The U.S. added 263,000 jobs in August, slightly higher than investor expectations, a meaningful drop from August’s addition of 315,000, and half the 528,000 added in July, according to the BLS. The unemployment rate edged down to 3.5% in September, from 3.7% in August, with 5.8 million Americans currently unemployed, beating investor expectations, (RELATED: Wages Took Their Worst Hit In 25 Years: REPORT)

The decline in job growth is another sign that the red-hot labor market is beginning to cool after job openings plunged 10% to 10 million in September from 11.1 million in August, according to a Tuesday BLS report.
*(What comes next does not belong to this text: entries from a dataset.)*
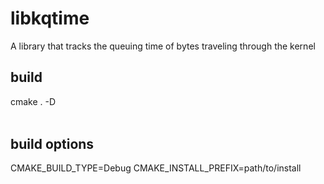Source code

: libkqtime
=========

A library that tracks the queuing time of bytes traveling through the kernel

build
-----

cmake . -D<option>

build options
--------------------------

CMAKE_BUILD_TYPE=Debug
CMAKE_INSTALL_PREFIX=path/to/install
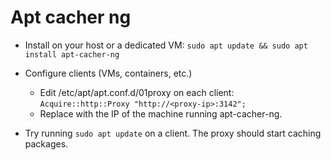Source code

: # Apt cacher ng

- Install on your host or a dedicated VM: `sudo apt update && sudo apt install apt-cacher-ng`

- Configure clients (VMs, containers, etc.)

  - Edit /etc/apt/apt.conf.d/01proxy on each client: `Acquire::http::Proxy "http://<proxy-ip>:3142";`
  - Replace <proxy-ip> with the IP of the machine running apt-cacher-ng.

- Try running `sudo apt update` on a client. The proxy should start caching packages.
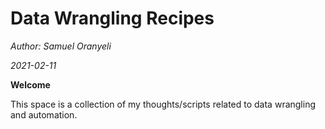 Data Wrangling Recipes
=======================

*Author: Samuel Oranyeli*

*2021-02-11*

**Welcome**

This space is a collection of my thoughts/scripts related to data wrangling and automation.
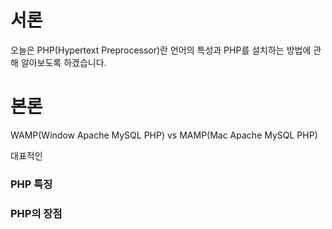 # 서론

오늘은 PHP(Hypertext Preprocessor)란 언어의 특성과 PHP를 설치하는 방법에 관해 알아보도록 하겠습니다.

# 본론

WAMP(Window Apache MySQL PHP) vs MAMP(Mac Apache MySQL PHP)

대표적인 

### PHP 특징

### PHP의 장점
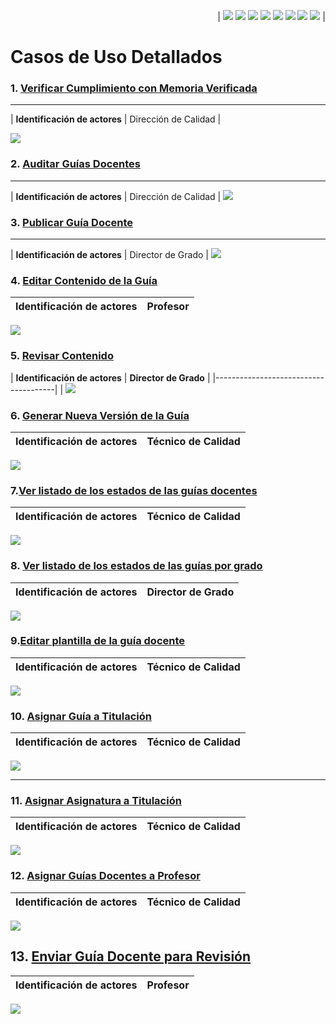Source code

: <div align=right>

| [![](https://img.shields.io/badge/-Inicio-FFF?style=flat&logo=Emlakjet&logoColor=black)](/README.md) [![](https://img.shields.io/badge/-Modelo_de_Dominio-FFF?style=flat&logo=LiveChat&logoColor=black)](/ModeloDelDominio/modeloDelDominio.md) [![](https://img.shields.io/badge/-Actores-FFF?style=flat&logo=openstreetmap&logoColor=black)](/CasosDeUso/Actividades/Actores.md) [![](https://img.shields.io/badge/-Diagrama_De_Contexto-FFF?style=flat&logo=openstreetmap&logoColor=black)](/CasosDeUso/diagramaDeContexto/diagramaDeContexto.md) [![](https://img.shields.io/badge/-Casos_De_Uso-FFF?style=flat&logo=openstreetmap&logoColor=black)](/CasosDeUso/Actividades/CasosDeUso.md) [![](https://img.shields.io/badge/-Detallado_Casos_De_Uso-FFF?style=flat&logo=openstreetmap&logoColor=black)](/CasosDeUso/Actividades/Detallar.md) [![](https://img.shields.io/badge/-Prototipos-FFF?style=flat&logo=openstreetmap&logoColor=black)](/CasosDeUso/Actividades/Prototipos/README.md) [![](https://img.shields.io/badge/-Sesiones_de_Requisitado-FFF?style=flat&logo=Proton&logoColor=black)](/SesionesDeRequisitado)  |


</div>

# Casos de Uso Detallados

### 1. [Verificar Cumplimiento con Memoria Verificada](/CasosDeUso/Actividades/Prototipos/README.md#dirección-de-calidad---verificar-cumplimiento-con-memoria-verificada)
-------------
| **Identificación de actores**      | Dirección de Calidad |

![](/images/modelosUML/VerificarGD.svg)

### 2. [Auditar Guías Docentes](/CasosDeUso/Actividades/Prototipos/README.md#dirección-de-calidad---auditar-guías-docentes)
-------------
| **Identificación de actores**      | Dirección de Calidad |
![](/images/modelosUML/AuditarGD.svg)

### 3. [Publicar Guía Docente](/CasosDeUso/Actividades/Prototipos/README.md#director-de-grado---publicar-guía-docente)
-------------
| **Identificación de actores**      | Director de Grado |
![](/images/modelosUML/PublicarGD.svg) 

### 4. [Editar Contenido de la Guía](/CasosDeUso/Actividades/Prototipos/README.md#profesor---editar-guía)
| **Identificación de actores**      | Profesor |
|------------------------------------|----------|
![](/images/modelosUML/EditarContenidoGD.svg)

### 5. [Revisar Contenido](/CasosDeUso/Actividades/Prototipos/README.md#director-de-grado---revisar-contenido)

| **Identificación de actores**                          | **Director de Grado**                                                                 |
|--------------------------------------|               |
![](/images/modelosUML/RevisarContenidoGD.svg)

### 6. [Generar Nueva Versión de la Guía](/CasosDeUso/Actividades/Prototipos/README.md#técnico-de-calidad---generar-nueva-versión)
| **Identificación de actores**      | Técnico de Calidad |
|------------------------------------|--------------------|
![](/images/modelosUML/GenerarVersiónGD.svg)

### 7.[Ver listado de los estados de las guías docentes](/CasosDeUso/Actividades/Prototipos/README.md#técnico-de-calidad---ver-listado-de-estado-de-guías)
| **Identificación de actores**      | Técnico de Calidad |
|------------------------------------|--------------------|
![](/images/modelosUML/VerListadoEstadosGD.svg)


### 8. [Ver listado de los estados de las guías por grado](/CasosDeUso/Actividades/Prototipos/README.md#director-de-grado---ver-listado-de-guías)
| **Identificación de actores**      | Director de Grado |
|------------------------------------|--------------------|
![](/images/modelosUML/VerListadoEstadosGradoGD.svg)


### 9.[Editar plantilla de la guía docente](/CasosDeUso/Actividades/Prototipos/README.md#técnico-de-calidad---editar-plantilla)
| **Identificación de actores**      | Técnico de Calidad |
|------------------------------------|--------------------|
![](/images/modelosUML/EditarPlantillaGD.svg)


### 10. [Asignar Guía a Titulación](/CasosDeUso/Actividades/Prototipos/README.md#técnico-de-calidad---asignar-guía-a-titulación)
| **Identificación de actores**      | Técnico de Calidad |
|------------------------------------|--------------------|
![](/images/modelosUML/AsignarATitulacionGD.svg)

---
### 11. [Asignar Asignatura a Titulación](/CasosDeUso/Actividades/Prototipos/README.md#técnico-de-calidad---asignar-asignatura-a-titulación)
| **Identificación de actores**      | Técnico de Calidad |
|------------------------------------|--------------------|
![](/images/modelosUML/AsignarAsignaturaTitulacionGD.svg)


### 12. [Asignar Guías Docentes a Profesor](/CasosDeUso/Actividades/Prototipos/README.md#técnico-de-calidad---asignar-guía-a-profesor)
| **Identificación de actores**      | Técnico de Calidad |
|------------------------------------|--------------------|
![](/images/modelosUML/AsignarProfesorGD.svg)

## 13. [Enviar Guía Docente para Revisión](/CasosDeUso/Actividades/Prototipos/README.md#profesor---enviar-guía)
| **Identificación de actores**      | Profesor |
|------------------------------------|----------|
![](/images/modelosUML/EnviarParaRevisionGD.svg)
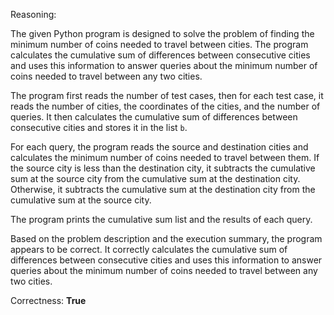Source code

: Reasoning:

The given Python program is designed to solve the problem of finding the minimum number of coins needed to travel between cities. The program calculates the cumulative sum of differences between consecutive cities and uses this information to answer queries about the minimum number of coins needed to travel between any two cities.

The program first reads the number of test cases, then for each test case, it reads the number of cities, the coordinates of the cities, and the number of queries. It then calculates the cumulative sum of differences between consecutive cities and stores it in the list `b`.

For each query, the program reads the source and destination cities and calculates the minimum number of coins needed to travel between them. If the source city is less than the destination city, it subtracts the cumulative sum at the source city from the cumulative sum at the destination city. Otherwise, it subtracts the cumulative sum at the destination city from the cumulative sum at the source city.

The program prints the cumulative sum list and the results of each query.

Based on the problem description and the execution summary, the program appears to be correct. It correctly calculates the cumulative sum of differences between consecutive cities and uses this information to answer queries about the minimum number of coins needed to travel between any two cities.

Correctness: **True**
This slowdown is likely to be welcomed by investors, who hope that loosening labor conditions might prompt the Federal Reserve to reduce the intensity of its anti-inflation campaign, according to CNBC.

Members of the Federal Open Market Committee, the Fed group that sets its policy on interest rates, have been consistent in their messaging that high interest rates and elevated levels of inflation are expected to last at least another several months. The battle against inflation is still “in the early days,” said President Raphael Bostic of the Federal Reserve Bank of Atlanta, according to CNBC.

Wages grew by 5% over the past 12 months in September without accounting for inflation, according to the BLS. In August, wages were up 5.2% over the previous 12 months, without accounting for inflation, but once inflation and a reduction in the average hours worked were considered, earnings actually decreased by 2.8% in August, according to the Bureau of Labor Statistics.

“Despite the stronger wage growth due to the tightness of the labor market, a majority of workers are finding their wages falling even further behind inflation,” Fed researchers wrote in a Tuesday report on wage growth published by the Federal Reserve Bank of Dallas on Tuesday.

A small minority of workers saw significant real wage growth, while the proportion of workers who saw wages decline fell slightly from pandemic-era highs to 53.4%, the highest rate since 2011, the Fed researchers reported. Amongst those that saw wages decline, the median decline was 8.6%, far greater than the typical range of a 5.7% to 6.8% decline seen in the past 25 years.

Earnings data for September is due on Oct. 13, alongside inflation data in the Consumer Price Index (CPI), a measure of the inflation faced by typical urban households in the U.S.